I hate this fact! Now i want to move to the bay area....


----------



## ROCguy (Aug 15, 2005)

Rene Nunez said:


> I hate this fact! Now i want to move to the bay area....


What's wrong with children? They are the future and a city would be foolish to not see them as an asset.


----------



## philadweller (Oct 30, 2003)

...how utterly annoying ...can't stand those little brats...bring back the sex clubs.


----------



## emutiny (Dec 29, 2005)

ROCguy said:


> Especially since Raleigh is the most overrated place on earth in which to live.


Yeah and going from new york city carpenters union salary to making 12 bux an hour with no benifits working along side mexicans. Construction was at a standstill in NYC when we left which i think was the reason and now its booming!


----------



## Guest (Feb 23, 2006)

Not surprising.

I recall being on the subway on a typical weekday morning seeing this 9 year old on the Downtown express train reading the Wall St. Journal.

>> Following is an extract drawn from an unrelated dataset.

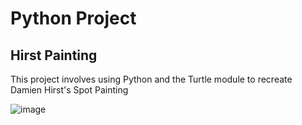 # Python Project
## Hirst Painting
This project involves using Python and the Turtle module to recreate Damien Hirst's Spot Painting

![image](https://github.com/sadafahmedd/python_projects/assets/90939272/c41767ba-fdf7-40df-835a-23ca46264b42)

I further recall this very wealthy rich child, not sure of the age walking into Bergdorf Goodman with his dad, just looking at his clothes, he was very spoiled.

I could go on, but one thing those kids all have in common is that they project excellent manners in public. They are adults, just very young adults.


----------



## krull (Oct 8, 2005)

Today I was walking in the sidewalk and I was surrounded by those children! I mean they were everywhere! Maybe they just came out of school or something.


----------



## Guest (Feb 23, 2006)

Today's children are tomorrow's leaders.
Hopefully, they'll design some super-tall towers for our city to be proud of. kay:


----------



## Rene Nunez (Mar 14, 2005)

ROCguy said:


> What's wrong with children? They are the future and a city would be foolish to not see them as an asset.


They are ever spoiled with bad manners.I dont know what kind of children the rest of you have been seeing.Our future is down the drain.Plus I never liked kids...even when i was one myself.


----------



## nygirl (Jul 14, 2003)

HEYYYYYYYY WHERE IS GLOBILL ON THIS ONE?


----------



## krull (Oct 8, 2005)

^ hahaha... he hasn't come up with any studies yet.


----------



## Guest (Feb 23, 2006)

It is unfortunate when a nobody decides to publicly stereotype all children.


----------



## philadweller (Oct 30, 2003)

Today's children are spoiled little bastards....especially the ones in Manhattan.


----------